Practically leaning on my shoulder, he points his camera at some obscure piece of park that is apparently accessible only over my right shoulder and necessitating his elbow in my lap. He snatches my space, steals my day dreams, breathes heavily in my ear and, ignoring me altogether, mutters to himself in some incomprehensible foreign language, possibly Lapp. It's at times like these I get why people are terrified of the Channel tunnel.
I hate cameras. I hate people who take pictures. I hate the pictures, the nasty shiny snaps of people you've never met and places you wouldn't be caught dead in. And why do they, these snappers of summer, always take so many pictures of the same place?
It was bad enough when you had to fork out a bundle for a camera - at least it kept a few would-be snappers off the streets. What happens? They come up with disposable cameras: Kodak alone has the Weekend camera, the Waterproof camera, the Fun camera, the Panoramic camera, all complete with film, ready to throw away.
Normally, I am fantastically tolerant; I can live with rap music, car alarms and the hole in the ozone layer. But not snapshots.
I'm not talking about photography; I love photography; I prefer it to any
of the other visual arts. Maybe that's why these amateurs put a bug in my shutter.

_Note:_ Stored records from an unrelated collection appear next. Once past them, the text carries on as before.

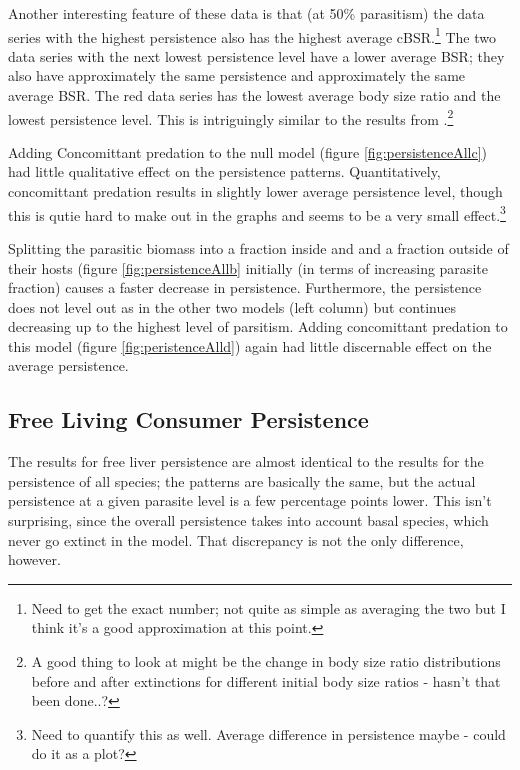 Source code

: \documentclass[11pt]{amsart}
\begin{document}
Another interesting feature of these data is that (at 50\% parasitism) the data series with the highest persistence also has the highest average cBSR.\footnote{Need to get the exact number; not quite as simple as averaging the two but I think it's a good approximation at this point.}  The two data series with the next lowest persistence level have a lower average BSR; they also have approximately the same persistence and approximately the same average BSR.  The red data series has the lowest average body size ratio and the lowest persistence level.  This is intriguingly similar to the results from \cite{Brose2006}.\footnote{A good thing to look at might be the change in body size ratio distributions before and after extinctions for different initial body size ratios - hasn't that been done..?}

Adding Concomittant predation to the null model (figure \ref{fig:persistenceAllc}) had little qualitative effect on the persistence patterns.  Quantitatively, concomittant predation results in slightly lower average persistence level, though this is qutie hard to make out in the graphs and seems to be a very small effect.\footnote{Need to quantify this as well.  Average difference in persistence maybe - could do it as a plot?}

Splitting the parasitic biomass into a fraction inside and and a fraction outside of their hosts (figure \ref{fig:persistenceAllb} initially (in terms of increasing parasite fraction) causes a faster decrease in persistence.  
Furthermore, the persistence does not level out as in the other two models (left column) but continues decreasing up to the highest level of parsitism.  Adding concomittant predation to this model (figure \ref{fig:peristenceAlld}) again had little discernable effect on the average persistence.

\subsection{Free Living Consumer Persistence \label{sec:persistenceFree}}

The results for free liver persistence are almost identical to the results for the persistence of all species; the patterns are basically the same, but the actual persistence at a given parasite level is a few percentage points lower.  This isn't surprising, since the overall persistence takes into account basal species, which never go extinct in the model.  That discrepancy is not the only difference, however.
\end{document}
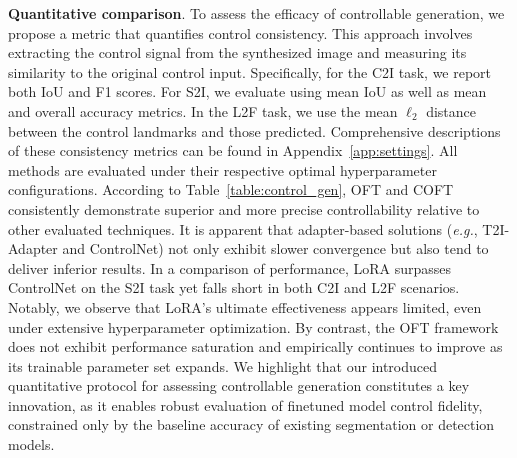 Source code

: {\textbf{Quantitative comparison}. To assess the efficacy of controllable generation, we propose a metric that quantifies control consistency. This approach involves extracting the control signal from the synthesized image and measuring its similarity to the original control input. Specifically, for the C2I task, we report both IoU and F1 scores. For S2I, we evaluate using mean IoU as well as mean and overall accuracy metrics. In the L2F task, we use the mean $\ell_2$ distance between the control landmarks and those predicted. Comprehensive descriptions of these consistency metrics can be found in Appendix~\ref{app:settings}. All methods are evaluated under their respective optimal hyperparameter configurations. According to Table~\ref{table:control_gen}, OFT and COFT consistently demonstrate superior and more precise controllability relative to other evaluated techniques. It is apparent that adapter-based solutions (\emph{e.g.}, T2I-Adapter and ControlNet) not only exhibit slower convergence but also tend to deliver inferior results. In a comparison of performance, LoRA surpasses ControlNet on the S2I task yet falls short in both C2I and L2F scenarios. Notably, we observe that LoRA’s ultimate effectiveness appears limited, even under extensive hyperparameter optimization. By contrast, the OFT framework does not exhibit performance saturation and empirically continues to improve as its trainable parameter set expands. We highlight that our introduced quantitative protocol for assessing controllable generation constitutes a key innovation, as it enables robust evaluation of finetuned model control fidelity, constrained only by the baseline accuracy of existing segmentation or detection models.

}
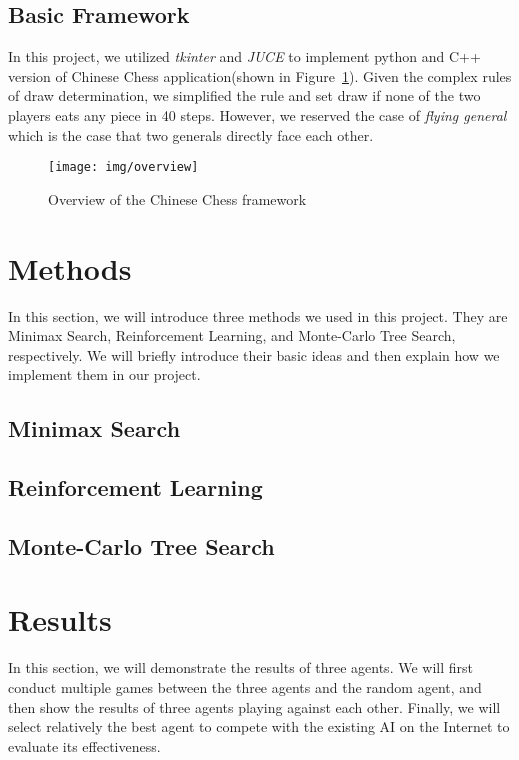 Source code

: \documentclass[letterpaper]{article}
\begin{document}
    \subsection{Basic Framework}\label{subsec:framework}
    In this project, we utilized \emph{tkinter} and \emph{JUCE} to implement python and C++ version of Chinese Chess application(shown in Figure~\ref{fig:figure}).
    Given the complex rules of draw determination, we simplified the rule and set draw if none of the two players eats any piece in 40 steps.
    However, we reserved the case of \emph{flying general} which is the case that two generals directly face each other.
    \begin{figure}
        \centering
        \texttt{[image: img/overview]}
        \caption{Overview of the Chinese Chess framework}\label{fig:figure}
    \end{figure}
    \section{Methods}\label{sec:methods}

In this section, we will introduce three methods we used in this project.
They are Minimax Search, Reinforcement Learning, and Monte-Carlo Tree Search, respectively.
We will briefly introduce their basic ideas and then explain how we implement them in our project.

\subsection{Minimax Search}\label{subsec:minimax-search}


\subsection{Reinforcement Learning}\label{subsec:reinforcement-learning}


\subsection{Monte-Carlo Tree Search}
\label{subsec:monte-carlo-tree-search}



\section{Results}\label{sec:results}
In this section, we will demonstrate the results of three agents.
We will first conduct multiple games between the three agents and the random agent, and then show the results of three agents playing against each other.
Finally, we will select relatively the best agent to compete with the existing AI on the Internet to evaluate its effectiveness.
\end{document}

According to the anthropologists, it is felt by many tribes in places from Pennsylvania to Ethiopia's Lower Omo Valley, that the taking of pictures is immodest, frightening or crass. To have your photograph taken is to have your soul stolen. Its lingo is violent - taking pictures, shooting film. The Mursi of the Lower Omo feel if they're giving something away, they want something back. The snappers do not respond well to any of this; they think the world belongs to them. But I know how the denizens of the Lower Omo feel: if some guy is coming into my space, I want his money.
The newest blot on the landscape is the video camera. Now everyone's a director. It was bad enough when you had to go to someone's house to look at their dreary snaps. Now you have to go to their movies.
I was on a boat on the Thames the other day. As we cruised hundreds of years of history, a man spent the entire time fiddling a switch on his video- camera; he never once looked up.
On an ascending scale of hatefulness, least loathsome is the occasional tourist, the fatty in the shell-suit whose worst work is done at Buckingham Palace, where she shoots the top of the railings instead of the guards in the big fur hats.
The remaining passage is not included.